Witches of Blackwood Looks Like an Intriguing Slice of Australian Folk Horror

Witches of Blackwood Looks Like an Intriguing Slice of Australian Folk Horror

As any folk horror fan who revels in the ways of ancient magic, long-forgotten traditions, and strange rituals involving twigs and animal masks can attest, these stories often start the same way, with an outsider entering a community that immediately lets them know how not-welcome they are. So begins Australia’s Witches of Blackwood, starring Cassandra Magrath (2005’s Wolf Creek, essential backpacker horror unless you’re about to go backpacking, in which case definitely do not watch it) as a woman whose homecoming is far more uneasy than she’d anticipated.

Here’s the official synopsis, followed by the new trailer:

“The film follows a young woman Claire (Cassandra Magrath) who, following the death of her mother, returns to her hometown, to discover it riddled with witchcraft and overshadowed by a mysterious darkness, steeped in rumours of a soul-stealing entity. As she seeks the truth behind her mother’s death, a confrontation with a coven of witches is the only way to survive.”
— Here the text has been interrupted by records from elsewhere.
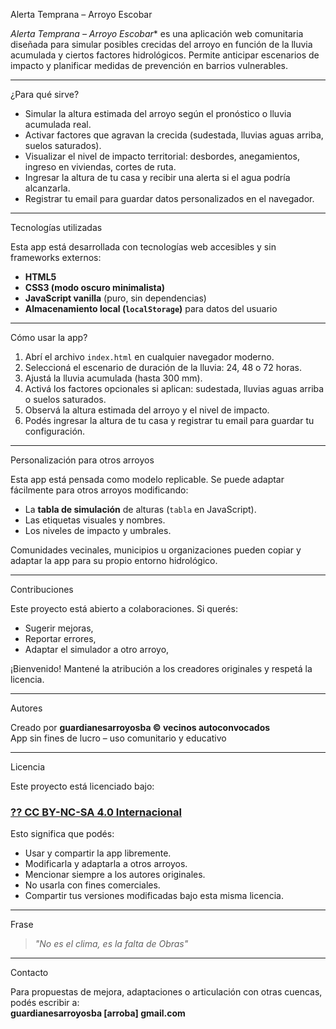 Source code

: Alerta Temprana – Arroyo Escobar

*Alerta Temprana – Arroyo Escobar** es una aplicación web comunitaria diseñada para simular posibles crecidas del arroyo en función de la lluvia acumulada y ciertos factores hidrológicos. Permite anticipar escenarios de impacto y planificar medidas de prevención en barrios vulnerables.

---

¿Para qué sirve?

- Simular la altura estimada del arroyo según el pronóstico o lluvia acumulada real.
- Activar factores que agravan la crecida (sudestada, lluvias aguas arriba, suelos saturados).
- Visualizar el nivel de impacto territorial: desbordes, anegamientos, ingreso en viviendas, cortes de ruta.
- Ingresar la altura de tu casa y recibir una alerta si el agua podría alcanzarla.
- Registrar tu email para guardar datos personalizados en el navegador.

---

Tecnologías utilizadas

Esta app está desarrollada con tecnologías web accesibles y sin frameworks externos:

- **HTML5**  
- **CSS3 (modo oscuro minimalista)**  
- **JavaScript vanilla** (puro, sin dependencias)  
- **Almacenamiento local (`localStorage`)** para datos del usuario

---

Cómo usar la app?

1. Abrí el archivo `index.html` en cualquier navegador moderno.
2. Seleccioná el escenario de duración de la lluvia: 24, 48 o 72 horas.
3. Ajustá la lluvia acumulada (hasta 300 mm).
4. Activá los factores opcionales si aplican: sudestada, lluvias aguas arriba o suelos saturados.
5. Observá la altura estimada del arroyo y el nivel de impacto.
6. Podés ingresar la altura de tu casa y registrar tu email para guardar tu configuración.

---

Personalización para otros arroyos

Esta app está pensada como modelo replicable. Se puede adaptar fácilmente para otros arroyos modificando:

- La **tabla de simulación** de alturas (`tabla` en JavaScript).
- Las etiquetas visuales y nombres.
- Los niveles de impacto y umbrales.

Comunidades vecinales, municipios u organizaciones pueden copiar y adaptar la app para su propio entorno hidrológico.

---

Contribuciones

Este proyecto está abierto a colaboraciones. Si querés:

- Sugerir mejoras,
- Reportar errores,
- Adaptar el simulador a otro arroyo,

¡Bienvenido! Mantené la atribución a los creadores originales y respetá la licencia.

---

Autores

Creado por **guardianesarroyosba © vecinos autoconvocados**  
App sin fines de lucro – uso comunitario y educativo

---

Licencia

Este proyecto está licenciado bajo:

### [?? CC BY-NC-SA 4.0 Internacional](https://creativecommons.org/licenses/by-nc-sa/4.0/deed.es)

Esto significa que podés:

- Usar y compartir la app libremente.  
- Modificarla y adaptarla a otros arroyos.  
- Mencionar siempre a los autores originales.  
- No usarla con fines comerciales.  
- Compartir tus versiones modificadas bajo esta misma licencia.

---
Frase 

> *"No es el clima, es la falta de Obras"*

---

Contacto

Para propuestas de mejora, adaptaciones o articulación con otras cuencas, podés escribir a:  
**guardianesarroyosba [arroba] gmail.com**
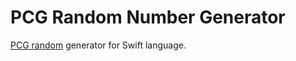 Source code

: PCG Random Number Generator
==

[PCG random][HOME] generator for Swift language.

[HOME]: https://www.pcg-random.org/

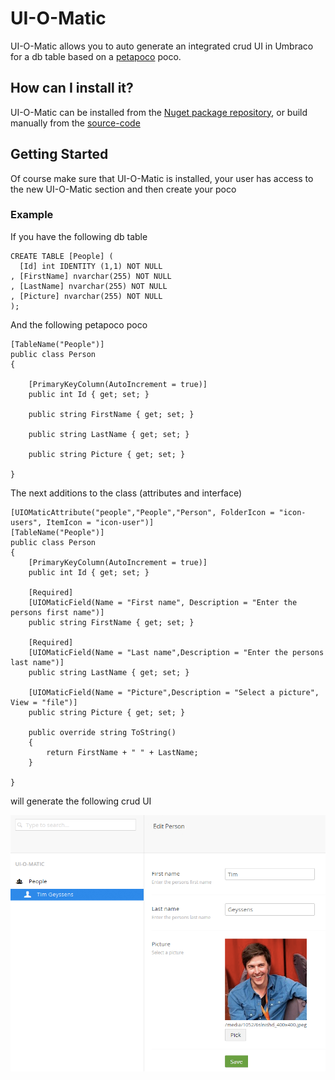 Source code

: # UI-O-Matic #

UI-O-Matic allows you to auto generate an integrated crud UI in Umbraco for a db table based on a [petapoco](http://www.toptensoftware.com/petapoco/) poco.

## How can I install it? ##
UI-O-Matic can be installed from the [Nuget package repository](https://www.nuget.org/packages/Nibble.Umbraco.UIOMatic/), or build manually from the [source-code](https://github.com/TimGeyssens/UIOMatic)

## Getting Started ##
Of course make sure that UI-O-Matic is installed, your user has access to the new UI-O-Matic section and then create your poco

### Example  ###
If you have the following db table

    CREATE TABLE [People] (
      [Id] int IDENTITY (1,1) NOT NULL
    , [FirstName] nvarchar(255) NOT NULL
    , [LastName] nvarchar(255) NOT NULL
    , [Picture] nvarchar(255) NOT NULL
    );

And the following petapoco poco

    [TableName("People")]
    public class Person
    {

        [PrimaryKeyColumn(AutoIncrement = true)]
        public int Id { get; set; }

        public string FirstName { get; set; }

        public string LastName { get; set; }

        public string Picture { get; set; }

    }

The next additions to the class (attributes and interface)

    [UIOMaticAttribute("people","People","Person", FolderIcon = "icon-users", ItemIcon = "icon-user")]
    [TableName("People")]
    public class Person
    {
        [PrimaryKeyColumn(AutoIncrement = true)]
        public int Id { get; set; }

		[Required]
        [UIOMaticField(Name = "First name", Description = "Enter the persons first name")]
        public string FirstName { get; set; }

		[Required]	
        [UIOMaticField(Name = "Last name",Description = "Enter the persons last name")]
        public string LastName { get; set; }

        [UIOMaticField(Name = "Picture",Description = "Select a picture", View = "file")]
        public string Picture { get; set; }

        public override string ToString()
        {
            return FirstName + " " + LastName;
        }

    }

will generate the following crud UI

![](img/gettingstartedexample.png)




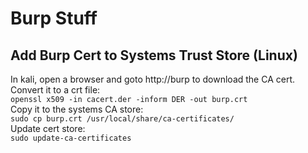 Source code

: # Burp Stuff

## Add Burp Cert to Systems Trust Store (Linux)
In kali, open a browser and goto http://burp to download the CA cert.   
Convert it to a crt file:   
`openssl x509 -in cacert.der -inform DER -out burp.crt`   
Copy it to the systems CA store:   
`sudo cp burp.crt /usr/local/share/ca-certificates/`   
Update cert store:   
`sudo update-ca-certificates`   
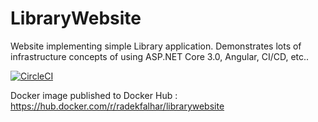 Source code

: # LibraryWebsite
Website implementing simple Library application. Demonstrates lots of infrastructure concepts of using ASP.NET Core 3.0, Angular, CI/CD, etc..

[![CircleCI](https://circleci.com/gh/Euphoric/LibraryWebsite/tree/master.svg?style=svg)](https://circleci.com/gh/Euphoric/LibraryWebsite/tree/master)

Docker image published to Docker Hub : https://hub.docker.com/r/radekfalhar/librarywebsite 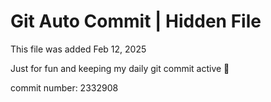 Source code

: # Git Auto Commit | Hidden File

This file was added Feb 12, 2025

Just for fun and keeping my daily git commit active 🤪

commit number: 2332908
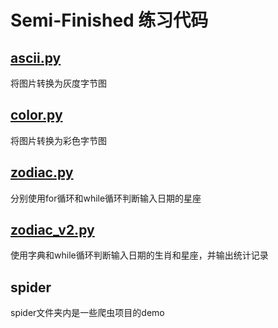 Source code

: # Semi-Finished 练习代码
## [ascii.py](/Semi-Finished/ascii.py)
将图片转换为灰度字节图
## [color.py](/Semi-Finished/color.py) 
将图片转换为彩色字节图
## [zodiac.py](/Semi-Finished/zodiac.py) 
分别使用for循环和while循环判断输入日期的星座
## [zodiac_v2.py](/Semi-Finished/zodiac_v2.py)
使用字典和while循环判断输入日期的生肖和星座，并输出统计记录
## spider
spider文件夹内是一些爬虫项目的demo
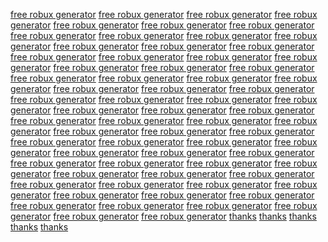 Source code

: <a href="https://edu.wyoming.gov/wp-content/uploads/formidable/93/Watch-Raya-and-the-Last-Dragon-Online-03-April-2021.pdf">free robux generator</a>
<a href="https://www.esa.org/enjustice/wp-content/uploads/sites/28/formidable/4/Watch-Raya-and-the-Last-Dragon-Online-03-April-2021.pdf">free robux generator</a>
<a href="https://www.esa.org/enjustice/wp-content/uploads/sites/28/formidable/4/Watch-Demon-Slayer-Mugen-Train-Online-03-April-2021.pdf">free robux generator</a>
<a href="https://www.esa.org/enjustice/wp-content/uploads/sites/28/formidable/4/Watch-Girl-in-the-Basement-Online-03-April-2021.pdf">free robux generator</a>
<a href="https://www.esa.org/enjustice/wp-content/uploads/sites/28/formidable/4/Watch-Godzilla-vs-Kong-Online-03-April-2021.pdf">free robux generator</a>
<a href="https://www.esa.org/enjustice/wp-content/uploads/sites/28/formidable/4/Watch-Mortal-Kombat-Online-03-April-2021.pdf">free robux generator</a>
<a href="https://www.esa.org/enjustice/wp-content/uploads/sites/28/formidable/4/Watch-Nobody-Online-03-April-2021.pdf">free robux generator</a>
<a href="https://www.esa.org/enjustice/wp-content/uploads/sites/28/formidable/4/Watch-The-Unholy-Online-03-April-2021.pdf">free robux generator</a>
<a href="https://www.esa.org/enjustice/wp-content/uploads/sites/28/formidable/4/Watch-Tom-Jerry-Online-03-April-2021.pdf">free robux generator</a>
<a href="https://www.esa.org/enjustice/wp-content/uploads/sites/28/formidable/4/Watch-Voyagers-Online-03-April-2021.pdf">free robux generator</a>
<a href="https://www.esa.org/enjustice/wp-content/uploads/sites/28/formidable/4/Watch-Zack-Snyders-Justice-League-Online-03-April-2021.pdf">free robux generator</a>
<a href="https://www.esa.org/enjustice/wp-content/uploads/sites/28/formidable/4/Watch-Raya-and-the-Last-Dragon-Full-03-April-2021.pdf">free robux generator</a>
<a href="https://www.esa.org/enjustice/wp-content/uploads/sites/28/formidable/4/Watch-Demon-Slayer-Kimetsu-no-Yaiba-Full-03-April-2021.pdf">free robux generator</a>
<a href="https://www.esa.org/enjustice/wp-content/uploads/sites/28/formidable/4/Watch-Girl-in-the-Basement-Full-03-April-2021.pdf">free robux generator</a>
<a href="https://www.esa.org/enjustice/wp-content/uploads/sites/28/formidable/4/Watch-Godzilla-vs-Kong-Dragon-Full-03-April-2021.pdf">free robux generator</a>
<a href="https://www.esa.org/enjustice/wp-content/uploads/sites/28/formidable/4/Watch-Mortal-Kombat-Full-03-April-2021.pdf">free robux generator</a>
<a href="https://www.esa.org/enjustice/wp-content/uploads/sites/28/formidable/4/Watch-Nobody-Full-03-April-2021.pdf">free robux generator</a>
<a href="https://www.esa.org/enjustice/wp-content/uploads/sites/28/formidable/4/Watch-The-Unholy-Full-03-April-2021.pdf">free robux generator</a>
<a href="https://www.esa.org/enjustice/wp-content/uploads/sites/28/formidable/4/Watch-Tom-Jerry-Dragon-Full-03-April-2021.pdf">free robux generator</a>
<a href="https://www.esa.org/enjustice/wp-content/uploads/sites/28/formidable/4/Watch-Voyagers-Full-03-April-2021.pdf">free robux generator</a>
<a href="https://www.esa.org/enjustice/wp-content/uploads/sites/28/formidable/4/Watch-Zack-Snyders-Justice-League-Full-03-April-2021.pdf">free robux generator</a>
<a href="https://www.open.edu/openlearn/profiles/zu16827">free robux generator</a>
<a href="https://www.open.edu/openlearn/profiles/zu16831">free robux generator</a>
<a href="https://www.open.edu/openlearn/profiles/zu16840">free robux generator</a>
<a href="https://www.open.edu/openlearn/profiles/zu16845">free robux generator</a>
<a href="https://www.open.edu/openlearn/profiles/zu16853">free robux generator</a>
<a href="https://www.open.edu/openlearn/profiles/zu16860">free robux generator</a>
<a href="https://www.open.edu/openlearn/profiles/zu16866">free robux generator</a>
<a href="https://www.open.edu/openlearn/profiles/zu16874">free robux generator</a>
<a href="https://www.open.edu/openlearn/profiles/zu16878">free robux generator</a>
<a href="https://careers.cfainstitute.org/job/8994711/-watch-the-unholy-2021-f-u-l-l-f-r-e-e/">free robux generator</a>
<a href="https://careers.cfainstitute.org/job/8994710/123movies-watch-the-unholy-2021-full-movie-online-free-stream/">free robux generator</a>
<a href="https://careers.cfainstitute.org/job/8994712/123movies-watch-the-unholy-online-2021-full-free/">free robux generator</a>
<a href="https://careers.cfainstitute.org/job/8994713/full-watch-the-unholy-2021-hd-online-full-free-download/">free robux generator</a>
<a href="https://careers.cfainstitute.org/job/8994714/-watch-the-unholy-2021-online-full-version-123movies/">free robux generator</a>
<a href="https://careers.cfainstitute.org/job/8994715/-watch-the-unholy-2021-o-n-l-i-n-e/">free robux generator</a>
<a href="https://careers.cfainstitute.org/job/8994716/free-watch-full-the-unholy-2021-123movies/">free robux generator</a>
<a href="https://careers.cfainstitute.org/job/8994717/full-watch-the-unholy-2021-hd-full-movie-online-free/">free robux generator</a>
<a href="https://careers.cfainstitute.org/job/8994718/123movies-watch-the-unholy-2021-hd-online-full-free-download/">free robux generator</a>
<a href="https://careers.cfainstitute.org/job/8994720/123movies-watch-demon-slayer-kimetsu-no-yaiba-mugen-train-2020-hd-online-full-free-stream/">free robux generator</a>
<a href="https://careers.cfainstitute.org/job/8994721/123movies-watch-girl-in-the-basement-2021-hd-online-full-free-stream/">free robux generator</a>
<a href="https://careers.cfainstitute.org/job/8994722/123movies-watch-godzilla-vs-kong-2021-hd-online-full-free-stream/">free robux generator</a>
<a href="https://careers.cfainstitute.org/job/8994723/123movies-watch-nobody-2021-hd-online-full-free-stream/">free robux generator</a>
<a href="https://careers.cfainstitute.org/job/8994724/123movies-watch-tom-and-jerry-2021-hd-online-full-free-stream/">free robux generator</a>
<a href="https://careers.cfainstitute.org/job/8994725/123movies-watch-zack-snyder-s-justice-league-2021-hd-online-full-free-stream/">free robux generator</a>
<a href="https://careers.cfainstitute.org/job/8994726/123movies-watch-chaos-walking-2021-hd-online-full-free-stream/">free robux generator</a>
<a href="https://careers.cfainstitute.org/job/8994727/123movies-watch-coming-2-america-2021-hd-online-full-free-stream/">free robux generator</a>
<a href="https://careers.cfainstitute.org/job/8994728/123movies-watch-judas-and-the-black-messiah-2021-hd-online-full-free-stream/">free robux generator</a>
<a href="https://careers.cfainstitute.org/job/8994729/123movies-watch-monster-hunter-2020-hd-online-full-free-stream/">free robux generator</a>
<a href="https://careers.cfainstitute.org/job/8994730/123movies-watch-mortal-kombat-2021-hd-online-full-free-stream/">free robux generator</a>
<a href="https://careers.cfainstitute.org/job/8994731/123movies-watch-raya-and-the-last-dragon-2021-hd-online-full-free-stream/">free robux generator</a>
<a href="https://careers.cfainstitute.org/job/8994732/123movies-watch-soul-2020-hd-online-full-free-stream/">free robux generator</a>
<a href="https://careers.cfainstitute.org/job/8994733/123movies-watch-voyagers-2021-hd-online-full-free-stream/">free robux generator</a>
<a href="https://careers.cfainstitute.org/job/8994734/123movies-watch-the-unholy-2021-hd-online-full-free-stream/">free robux generator</a>
<a href="https://careers.cfainstitute.org/job/8994736/-watch-demon-slayer-kimetsu-no-yaiba-mugen-train-2020-f-u-l-l-f-r-e-e/">free robux generator</a>
<a href="https://careers.cfainstitute.org/job/8994737/-watch-girl-in-the-basement-2021-f-u-l-l-f-r-e-e/">free robux generator</a>
<a href="https://careers.cfainstitute.org/job/8994738/-watch-godzilla-vs-kong-2021-f-u-l-l-f-r-e-e/">free robux generator</a>
<a href="https://careers.cfainstitute.org/job/8994739/-watch-nobody-2021-f-u-l-l-f-r-e-e/">free robux generator</a>
<a href="https://careers.cfainstitute.org/job/8994740/-watch-tom-and-jerry-2021-f-u-l-l-f-r-e-e/">free robux generator</a>
<a href="https://careers.cfainstitute.org/job/8994741/-watch-zack-snyder-s-justice-league-2021-f-u-l-l-f-r-e-e/">free robux generator</a>
<a href="https://careers.cfainstitute.org/job/8994742/-watch-chaos-walking-2021-f-u-l-l-f-r-e-e/">free robux generator</a>
<a href="https://careers.cfainstitute.org/job/8994743/-watch-coming-2-america-2021-f-u-l-l-f-r-e-e/">free robux generator</a>
<a href="https://careers.cfainstitute.org/job/8994744/-watch-judas-and-the-black-messiah-2021-f-u-l-l-f-r-e-e/">free robux generator</a>
<a href="https://careers.cfainstitute.org/job/8994745/-watch-monster-hunter-2020-f-u-l-l-f-r-e-e/">free robux generator</a>
<a href="https://careers.cfainstitute.org/job/8994746/-watch-mortal-kombat-2021-f-u-l-l-f-r-e-e/">free robux generator</a>
<a href="https://careers.cfainstitute.org/job/8994747/-watch-raya-and-the-last-dragon-2021-f-u-l-l-f-r-e-e/">free robux generator</a>
<a href="https://careers.cfainstitute.org/job/8994748/-watch-cherry-2021-f-u-l-l-f-r-e-e/">free robux generator</a>
<a href="https://careers.cfainstitute.org/job/8994749/-watch-voyagers-2021-f-u-l-l-f-r-e-e/">free robux generator</a>
<a href="https://careers.cfainstitute.org/job/8994750/-watch-the-unholy-2021-f-u-l-l-f-r-e-e/">free robux generator</a>
<a href="https://www.reddit.com/user/precisees/comments/mja0mh/windows_95_how_does_it_look_today/">thanks</a>
<a href="https://m.mydigoo.com/forums-topicdetail-253669.html">thanks</a>
<a href="https://www.posts123.com/post/1483570/pasdweiouoisdhfksdfh">thanks</a>
<a href="https://dcm.shivtr.com/forum_threads/3360395">thanks</a>
<a href="https://www.onfeetnation.com/profiles/blogs/skdjkdfhsdkjfhsdkjf">thanks</a> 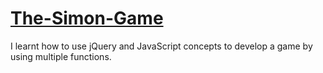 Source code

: # [The-Simon-Game](https://avaswin.github.io/jQuery/)
I learnt how to use jQuery and JavaScript concepts to develop a game by using multiple functions.
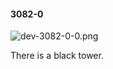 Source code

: #### 3082-0
![dev-3082-0-0.png](https://github.com/lil-lab/nlvr/raw/master/nlvr/dev/images/3/dev-3082-0-0.png "dev-3082-0-0.png")

There is a black tower. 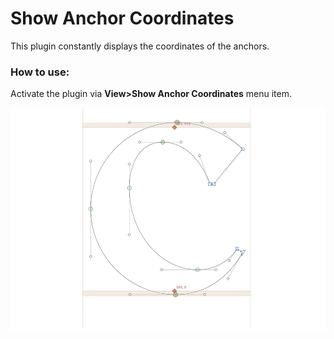 Show Anchor Coordinates
==============
This plugin constantly displays the coordinates of the anchors.

### How to use:
Activate the plugin via **View>Show Anchor Coordinates** menu item.

![](screen-anchoorcoordinates.png)

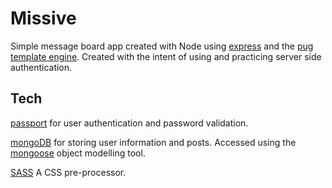 # Missive

Simple message board app created with Node using [express](https://expressjs.com/) and the [pug template engine](https://pugjs.org).
Created with the intent of using and practicing server side authentication.

## Tech

[passport](https://www.passportjs.org/) for user authentication and password validation.

[mongoDB](https://www.mongodb.com/) for storing user information and posts. Accessed using the [mongoose](https://mongoosejs.com/) object modelling tool.

[SASS](https://sass-lang.com/documentation/syntax) A CSS pre-processor.
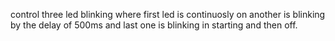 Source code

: control three led blinking where first led is continuosly on another is blinking by the delay of 500ms and last one is blinking in starting and then off. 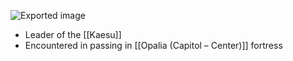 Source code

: ![Exported image](Namso%20Leejong.png)

- Leader of the [[Kaesu]]
- Encountered in passing in [[Opalia (Capitol – Center)]] fortress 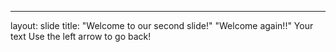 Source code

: 
---
layout: slide
title: "Welcome to our second slide!"
"Welcome again!!"
Your text
Use the left arrow to go back!
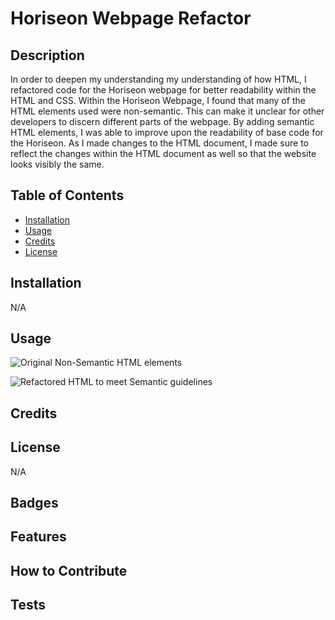 # Horiseon Webpage Refactor

## Description

In order to deepen my understanding my understanding of how HTML, I refactored code for the Horiseon webpage for better readability within the HTML and CSS. Within the Horiseon Webpage, I found that many of the HTML elements used were non-semantic. This can make it unclear for other developers to discern different parts of the webpage. By adding semantic HTML elements, I was able to improve upon the readability of base code for the Horiseon. As I made changes to the HTML document, I made sure to reflect the changes within the HTML document as well so that the website looks visibly the same.

## Table of Contents

- [Installation](#installation)
- [Usage](#usage)
- [Credits](#credits)
- [License](#license)

## Installation

N/A

## Usage


![Original Non-Semantic HTML elements](Horiseon-code-refactor\Develop\assets\images\refactorImages\nonSemanticHTML.PNG)

![Refactored HTML to meet Semantic guidelines](Horiseon-code-refactor\Develop\assets\images\refactorImages\Refactoredcode.PNG)

## Credits



## License

N/A

## Badges

## Features

## How to Contribute

## Tests

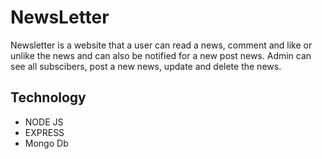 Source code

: # NewsLetter

Newsletter is a website that a user can read a news, comment and like or unlike the news and can also be notified for a new post news. Admin can see all subscibers, post a new news, update and delete the news.

## Technology

- NODE JS
- EXPRESS
- Mongo Db
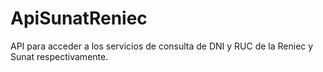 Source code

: # ApiSunatReniec
API para acceder a los servicios de consulta de DNI y RUC de la Reniec y Sunat respectivamente.
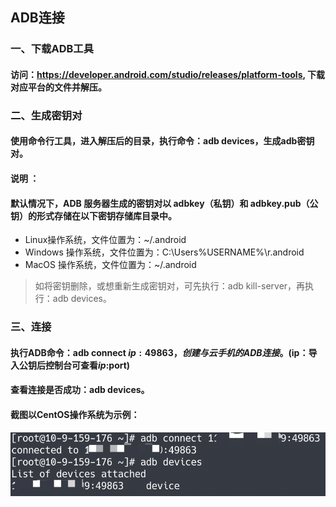 ## ADB连接

### 一、下载ADB工具
#### 访问：https://developer.android.com/studio/releases/platform-tools, 下载对应平台的文件并解压。

### 二、生成密钥对
#### 使用命令行工具，进入解压后的目录，执行命令：adb devices，生成adb密钥对。
#### 说明 ：
#### 默认情况下，ADB 服务器生成的密钥对以 adbkey（私钥）和 adbkey.pub（公钥）的形式存储在以下密钥存储库目录中。
* Linux操作系统，文件位置为：~/.android
* Windows 操作系统，文件位置为：C:\Users\%USERNAME%\r.android
* MacOS 操作系统，文件位置为：~/.android
>如将密钥删除，或想重新生成密钥对，可先执行：adb kill-server，再执行：adb devices。

### 三、连接
#### 执行ADB命令：adb connect $ip:49863，创建与云手机的ADB连接。($ip：导入公钥后控制台可查看$ip:$port)
#### 查看连接是否成功：adb devices。
#### 截图以CentOS操作系统为示例：
![img](images/ADB.png)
The synopsis says her mother’s death, but that trailer also suggests something sinister happened to Claire’s father, as well. And it’s very clear that while her trip home wasn’t under pleasant circumstances to begin with, the larger mystery that awaits her is definitely not what she expected to find — stories about a demon that dwells in the woods and steals children (all the children), and a coven of glassy-eyed witches who look like they haven’t slept in months. At a certain point, there’s no turning back from finding the truth, though hopefully Claire won’t meet a catastrophic fate, as outsiders in folk horror often do. Hey, we’ve all seen Midsommar and The Wicker Man.